It said that the material broadcast in the course of this interview given by poet Paddy Bushe suggested Ms Ní Chianáin offered payment to a person to make a false statement on film.
It also suggested she had pressured another person to give pre-scripted answers to certain questions and had exploited a number of youths who participated in the programme.
RTÉ said it accepted these suggestions were entirely incorrect and unfair to Ms Ní Chianáin and wished to apologise for the hurt and distress they had caused to her and to her partner.
Ms Ní Chianáin left the court in tears. In a statement she issued later, she said she welcomed the apology.
She said it had taken two years to get final closure on the unfounded accusations and comments made in the interview.

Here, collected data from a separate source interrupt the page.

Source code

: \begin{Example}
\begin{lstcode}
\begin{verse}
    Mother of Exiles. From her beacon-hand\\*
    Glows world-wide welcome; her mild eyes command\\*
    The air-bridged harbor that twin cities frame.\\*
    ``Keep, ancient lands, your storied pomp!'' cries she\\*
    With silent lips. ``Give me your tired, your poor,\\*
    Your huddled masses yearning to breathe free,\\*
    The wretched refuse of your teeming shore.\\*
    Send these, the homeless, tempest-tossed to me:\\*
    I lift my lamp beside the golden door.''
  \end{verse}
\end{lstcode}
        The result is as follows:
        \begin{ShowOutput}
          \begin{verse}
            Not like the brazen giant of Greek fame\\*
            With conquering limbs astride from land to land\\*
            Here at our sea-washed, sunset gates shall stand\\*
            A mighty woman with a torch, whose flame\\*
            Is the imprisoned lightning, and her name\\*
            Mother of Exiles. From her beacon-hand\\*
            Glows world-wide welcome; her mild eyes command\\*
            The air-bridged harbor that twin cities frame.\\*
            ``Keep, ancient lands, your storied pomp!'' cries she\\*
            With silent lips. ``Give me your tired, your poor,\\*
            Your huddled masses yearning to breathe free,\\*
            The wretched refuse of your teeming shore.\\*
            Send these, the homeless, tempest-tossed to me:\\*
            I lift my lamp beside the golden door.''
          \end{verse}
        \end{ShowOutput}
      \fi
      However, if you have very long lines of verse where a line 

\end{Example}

Ms Ní Chianáin said she had had no option but to seek the apology through the courts, as she was told by the head of Raidió na Gaeltachta Edel Ní Chuireáin that RnaG would not correct the material or apologise.
She said that independent filmmakers were all vulnerable when speaking out in their work about injustices and moral bankruptcy.
Ms Ní Chianáin said as individuals, independent filmmakers did not have massive corporations behind them and did not have the resources to hire lawyers for legal actions if defamatory material is published.
‘All we have is the truth to protect us, our reputation and integrity,’ she said.
She said if this was attacked by individuals with certain agendas and that is knowingly or unknowingly facilitated by the media, then what hope was there that whistleblowers would want to come forward and warn of injustices and wrong doings.
Ms Ní Chianáin said throughout the aftermath of Fairytale of Kathmandu she was accused of many unfounded things, but she said the essential truth of the film had never been undermined.
She said if there was more effort put into establishing facts before publishing, a lot of pain and waste of resources would have been spared.